P.C. Jain, Member (T) - (1.) SHORT question involved is whether the product 'Complan' manufactured by the appellants herein can be classified under s. No. 14 of Notification No. 17/70 dated 1 -3 -1970 which gives a list of dutiable items under Tariff Heading 1B of the erstwhile Central Excise Tariff.

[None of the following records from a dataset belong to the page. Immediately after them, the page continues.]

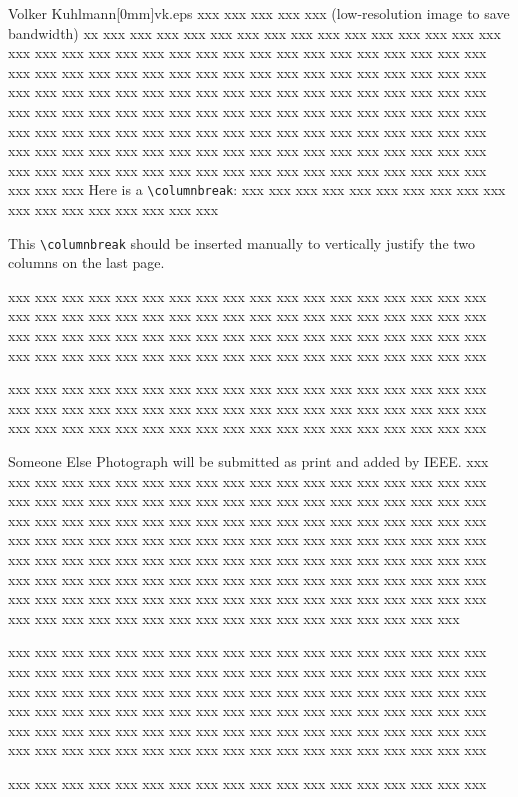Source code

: \documentclass[10pt,twoside%
	]{article}
\begin{document}
\begin{biography}{Volker Kuhlmann}[0mm]{vk.eps}
xxx xxx xxx xxx xxx\linebreak
(low-resolution image to save bandwidth) xx
xxx xxx xxx xxx xxx xxx xxx xxx xxx xxx xxx xxx xxx xxx xxx xxx xxx xxx 
xxx xxx xxx xxx xxx xxx xxx xxx xxx xxx xxx xxx xxx xxx xxx xxx xxx xxx 
xxx xxx xxx xxx xxx xxx xxx xxx xxx xxx xxx xxx xxx xxx xxx xxx xxx xxx 
xxx xxx xxx xxx xxx xxx xxx xxx xxx xxx xxx xxx xxx xxx xxx xxx xxx xxx 
xxx xxx xxx xxx xxx xxx xxx xxx xxx xxx xxx xxx xxx xxx xxx xxx xxx xxx 
xxx xxx xxx xxx xxx xxx xxx xxx xxx xxx xxx xxx xxx xxx xxx xxx xxx xxx 
xxx xxx xxx xxx xxx xxx xxx xxx xxx xxx xxx xxx xxx xxx xxx xxx xxx xxx 
xxx xxx xxx xxx xxx xxx xxx xxx xxx xxx xxx xxx xxx xxx xxx xxx xxx xxx 
Here is a \verb+\columnbreak+:
\columnbreak
xxx xxx xxx xxx xxx xxx xxx xxx xxx xxx xxx xxx xxx xxx xxx xxx xxx xxx 

This \verb+\columnbreak+ should be inserted manually to vertically
justify the two columns on the last page.

xxx xxx xxx xxx xxx xxx xxx xxx xxx xxx xxx xxx xxx xxx xxx xxx xxx xxx 
xxx xxx xxx xxx xxx xxx xxx xxx xxx xxx xxx xxx xxx xxx xxx xxx xxx xxx 
xxx xxx xxx xxx xxx xxx xxx xxx xxx xxx xxx xxx xxx xxx xxx xxx xxx xxx 
xxx xxx xxx xxx xxx xxx xxx xxx xxx xxx xxx xxx xxx xxx xxx xxx xxx xxx 

xxx xxx xxx xxx xxx xxx xxx xxx xxx xxx xxx xxx xxx xxx xxx xxx xxx xxx 
xxx xxx xxx xxx xxx xxx xxx xxx xxx xxx xxx xxx xxx xxx xxx xxx xxx xxx 
xxx xxx xxx xxx xxx xxx xxx xxx xxx xxx xxx xxx xxx xxx xxx xxx xxx xxx 
\end{biography}



\begin{biography}{Someone Else}{}
Photograph will be submitted as print and added by IEEE.
xxx xxx xxx xxx xxx xxx xxx xxx xxx xxx xxx xxx xxx xxx xxx xxx xxx xxx 
xxx xxx xxx xxx xxx xxx xxx xxx xxx xxx xxx xxx xxx xxx xxx xxx xxx xxx 
xxx xxx xxx xxx xxx xxx xxx xxx xxx xxx xxx xxx xxx xxx xxx xxx xxx xxx 
xxx xxx xxx xxx xxx xxx xxx xxx xxx xxx xxx xxx xxx xxx xxx xxx xxx xxx 
xxx xxx xxx xxx xxx xxx xxx xxx xxx xxx xxx xxx xxx xxx xxx xxx xxx xxx 
xxx xxx xxx xxx xxx xxx xxx xxx xxx xxx xxx xxx xxx xxx xxx xxx xxx xxx 
xxx xxx xxx xxx xxx xxx xxx xxx xxx xxx xxx xxx xxx xxx xxx xxx xxx xxx 
xxx xxx xxx xxx xxx xxx xxx xxx xxx xxx xxx xxx xxx xxx xxx xxx xxx xxx 

xxx xxx xxx xxx xxx xxx xxx xxx xxx xxx xxx xxx xxx xxx xxx xxx xxx xxx 
xxx xxx xxx xxx xxx xxx xxx xxx xxx xxx xxx xxx xxx xxx xxx xxx xxx xxx 
xxx xxx xxx xxx xxx xxx xxx xxx xxx xxx xxx xxx xxx xxx xxx xxx xxx xxx 
xxx xxx xxx xxx xxx xxx xxx xxx xxx xxx xxx xxx xxx xxx xxx xxx xxx xxx 
xxx xxx xxx xxx xxx xxx xxx xxx xxx xxx xxx xxx xxx xxx xxx xxx xxx xxx 
xxx xxx xxx xxx xxx xxx xxx xxx xxx xxx xxx xxx xxx xxx xxx xxx xxx xxx 

xxx xxx xxx xxx xxx xxx xxx xxx xxx xxx xxx xxx xxx xxx xxx xxx xxx xxx 
\end{biography}
\end{document}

(2.) IN order to appreciate the controversy we reproduce below the Tariff Entry 1B as well as relevant extracts from Notification 17/70 dated 1 -3 -1970 : - Item No. Tariff Description 1B Prepared or preserved foods put up in unit containers and ordinarily intended for sale including preparations of vegetables, fruits, milk, cereals, flour starch, birds, eggs, meat, meat offals, animal blood, fish, crustaceans or molluscs, not elsewhere specified. EXEMPTION NOTIFICATIONS Schedule of articles dutiable under Item 1B - ... the Central Government hereby exempts prepared or preserved foods falling under Item No. 1B of the First Schedule to the Central Excises and Salt Act, 1944 (1 of 1944), other than those specified in the Schedule hereto annexed from the whole of the duty of excise leviable thereon : - SCHEDULE 1. ... 2. ... 3. ... 4. ... 5. ... 6. ... 7. ... 8. ... 9. ... 10. ... 11. ... 12. Skimmed milk powder but excluding such powder specially prepared for feeding of infants; 13. Condensed milk and condensed skimmed milk, in both cases whether sweetened or not; 14. Preparations with a basis of flour, of starch, of malt extract, or of malted barley, and milk foods, which by simply mixing with, boiling in milk or water, can be used for making beverages, invalid foods and gruels, whether or not containing cocoa, but excluding baby foods, that is to say, foods specially prepared for feeding infants. 2.1. Composition of 'Complan' is given by the appellants in an affidavit of one Dr. V.S. Mohan, who is a consultant for Food Products manufactured at Aligarh factory of the appellants. Relevant extracts from the affidavit dated 10 -4 -1990 of the said Dr. V.S. Mohan are given below showing the ingredients and composition of 'Complan' : - "Complan is obtained from the following ingredients which are also printed on every tin of Complan : - Skimmed milk powder, vegetable oil containing permitted anti -oxidants, sugar, maltodextrin, minerals, vitamins and wherever necessary added flavours and permitted colours. The composition of Complan is derived from its ingredients as follows : - (a) 20% of protein is provided by approximately 53 parts of skimmed milk powder ; (b) 16% of fat is provided by vegetable oil (arachis oil), and (c) 55% of carbohydrate is provided by approximately 26% lactose occurring naturally in the skimmed milk powder that is used, 16% cane sugar and 13% maltodextrin."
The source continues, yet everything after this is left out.